It would be generous to call this collusion between government and industry 'unseemly' and yet, the DMCA remains largely unchallenged.

The most talked about impact of the DMCA is Digital Rights Management (DRM, for short, although my colleague, David Berlind, prefers to call it C.R.A.P.).  While DRM is intended to provide protection for copyright holders (whomever they may be) from illicit copies of their materials being used by other than those that purchased the material.  It has become much more than that.  

DRM has become corporate leverage.  No longer can you purchase copyrighted material from one vendor and be assured of being able to play (or view) that material on another vendor's player.  What's more insidious is that DRM technology comes with an End User License Agreement (EULA) whose terms can be altered at any time.  Should such terms become unacceptable to the user, there is no recourse except to stop using the copyrighted material!  Sometimes, the DRM technology is tied to a subscription service.  You can buy the material but, if you stop subscribing, you lose access to the material you've bought.

The DMCA has given license to corporate use of subterfuge as well.  An excellent example is Sony's aborted use of root-kits in its CD-based DRM scheme.  Root-kits were invented as a means for UNIX internals programmers to gain access to their own protected code -- kind of an escape hatch.  Root-kits have long been in the toolkit of unscrupulous hackers but never before has a multi-national corporation turned to their use in order to hide the presence of its technology on a customer's computer.  This same technology could just as easily be used by any unscrupulous vendor to sabotage the products of another vendor at will. 

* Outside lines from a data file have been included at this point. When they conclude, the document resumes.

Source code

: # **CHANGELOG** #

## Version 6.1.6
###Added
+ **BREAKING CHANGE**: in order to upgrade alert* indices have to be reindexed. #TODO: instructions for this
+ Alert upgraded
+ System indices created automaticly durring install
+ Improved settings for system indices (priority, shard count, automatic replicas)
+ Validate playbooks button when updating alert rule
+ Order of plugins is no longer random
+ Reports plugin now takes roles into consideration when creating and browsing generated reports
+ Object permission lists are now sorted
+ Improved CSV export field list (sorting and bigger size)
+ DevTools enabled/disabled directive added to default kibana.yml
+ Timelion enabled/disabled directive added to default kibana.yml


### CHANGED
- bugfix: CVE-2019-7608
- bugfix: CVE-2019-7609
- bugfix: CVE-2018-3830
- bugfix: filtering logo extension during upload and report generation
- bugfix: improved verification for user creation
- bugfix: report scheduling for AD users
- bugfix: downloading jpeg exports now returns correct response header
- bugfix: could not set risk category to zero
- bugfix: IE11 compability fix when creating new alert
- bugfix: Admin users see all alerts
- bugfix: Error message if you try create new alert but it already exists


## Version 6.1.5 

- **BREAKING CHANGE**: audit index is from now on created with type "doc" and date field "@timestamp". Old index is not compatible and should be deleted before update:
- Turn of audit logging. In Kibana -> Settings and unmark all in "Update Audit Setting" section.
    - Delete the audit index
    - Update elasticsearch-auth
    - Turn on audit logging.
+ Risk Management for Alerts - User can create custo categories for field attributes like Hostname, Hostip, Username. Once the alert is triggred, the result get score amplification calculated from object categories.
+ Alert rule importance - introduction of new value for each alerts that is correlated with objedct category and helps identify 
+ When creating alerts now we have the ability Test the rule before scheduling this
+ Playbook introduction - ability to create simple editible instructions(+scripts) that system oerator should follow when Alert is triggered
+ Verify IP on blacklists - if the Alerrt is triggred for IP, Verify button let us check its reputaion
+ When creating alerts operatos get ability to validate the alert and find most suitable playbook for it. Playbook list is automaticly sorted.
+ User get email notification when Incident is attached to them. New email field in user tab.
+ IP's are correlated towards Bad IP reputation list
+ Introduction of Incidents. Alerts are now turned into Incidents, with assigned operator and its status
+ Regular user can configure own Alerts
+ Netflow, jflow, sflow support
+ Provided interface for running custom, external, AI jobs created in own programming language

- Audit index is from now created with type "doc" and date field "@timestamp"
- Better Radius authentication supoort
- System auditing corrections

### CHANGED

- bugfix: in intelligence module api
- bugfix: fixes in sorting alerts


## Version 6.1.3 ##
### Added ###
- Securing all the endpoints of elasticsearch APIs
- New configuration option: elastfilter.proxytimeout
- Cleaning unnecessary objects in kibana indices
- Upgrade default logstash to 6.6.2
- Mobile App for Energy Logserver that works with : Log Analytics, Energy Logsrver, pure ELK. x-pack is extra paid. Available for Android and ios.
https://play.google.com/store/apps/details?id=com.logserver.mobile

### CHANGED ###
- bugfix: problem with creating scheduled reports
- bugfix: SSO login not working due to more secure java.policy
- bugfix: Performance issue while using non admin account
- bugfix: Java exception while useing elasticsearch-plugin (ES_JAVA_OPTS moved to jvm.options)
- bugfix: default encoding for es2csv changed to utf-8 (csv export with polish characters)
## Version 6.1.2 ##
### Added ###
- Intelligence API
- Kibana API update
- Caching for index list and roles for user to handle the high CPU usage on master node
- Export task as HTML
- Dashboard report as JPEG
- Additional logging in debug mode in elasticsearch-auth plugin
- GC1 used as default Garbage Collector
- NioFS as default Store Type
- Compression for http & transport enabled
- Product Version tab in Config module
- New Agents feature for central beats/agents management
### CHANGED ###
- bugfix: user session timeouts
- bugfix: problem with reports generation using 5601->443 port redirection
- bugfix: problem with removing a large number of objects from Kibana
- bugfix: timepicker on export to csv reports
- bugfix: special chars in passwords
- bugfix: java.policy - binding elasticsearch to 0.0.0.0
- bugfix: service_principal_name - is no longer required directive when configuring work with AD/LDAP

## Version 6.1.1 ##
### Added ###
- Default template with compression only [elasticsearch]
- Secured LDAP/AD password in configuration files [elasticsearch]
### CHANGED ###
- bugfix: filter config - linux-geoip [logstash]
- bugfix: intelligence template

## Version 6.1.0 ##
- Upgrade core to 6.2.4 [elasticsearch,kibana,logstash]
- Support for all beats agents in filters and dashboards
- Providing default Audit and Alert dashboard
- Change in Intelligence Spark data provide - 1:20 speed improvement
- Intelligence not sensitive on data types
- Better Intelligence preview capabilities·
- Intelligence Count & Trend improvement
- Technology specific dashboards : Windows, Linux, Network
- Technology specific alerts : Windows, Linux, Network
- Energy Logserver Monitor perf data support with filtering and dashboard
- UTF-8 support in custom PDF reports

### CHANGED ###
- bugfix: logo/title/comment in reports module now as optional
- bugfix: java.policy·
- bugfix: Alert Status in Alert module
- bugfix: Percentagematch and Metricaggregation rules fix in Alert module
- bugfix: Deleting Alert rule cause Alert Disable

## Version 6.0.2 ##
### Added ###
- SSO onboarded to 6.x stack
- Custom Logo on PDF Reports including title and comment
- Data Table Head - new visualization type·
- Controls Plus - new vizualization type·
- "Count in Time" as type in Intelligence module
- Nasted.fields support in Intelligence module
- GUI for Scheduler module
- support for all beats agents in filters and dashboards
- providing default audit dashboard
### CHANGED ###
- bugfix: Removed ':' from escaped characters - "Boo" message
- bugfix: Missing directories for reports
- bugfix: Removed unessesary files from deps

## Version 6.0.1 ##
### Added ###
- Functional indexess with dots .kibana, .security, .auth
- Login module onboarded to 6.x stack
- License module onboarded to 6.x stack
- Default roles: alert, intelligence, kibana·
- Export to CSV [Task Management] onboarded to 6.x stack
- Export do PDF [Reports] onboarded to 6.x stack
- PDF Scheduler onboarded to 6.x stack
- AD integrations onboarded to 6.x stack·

In the mean time, what about the REAL pirates?  Has the DMCA, or DRM in general, stopped the mass distribution of illicit copies of music or movies, or software anywhere in the world? 

There are dozens of articles on ZDnet alone about Microsoft's attempts to protect themselves from piracy.  So far, all we've heard about are 'false positives' and other WGA horror stories.  Have we heard of even one piracy ring which has been thwarted by this technology? 

The pirates don't care if Microsoft nails the hapless user.  (The one who is being targeted by DRM, WGA, and similar technologies.)  The pirates already have their ill-gotten gains. 

It's time to throw the rascals (who passed the DMCA) out of Congress and elect those with the backbone to craft legislation which is in the interest of authors/artists and their audience and stop serving corporate interests in exchange for campaign contributions. 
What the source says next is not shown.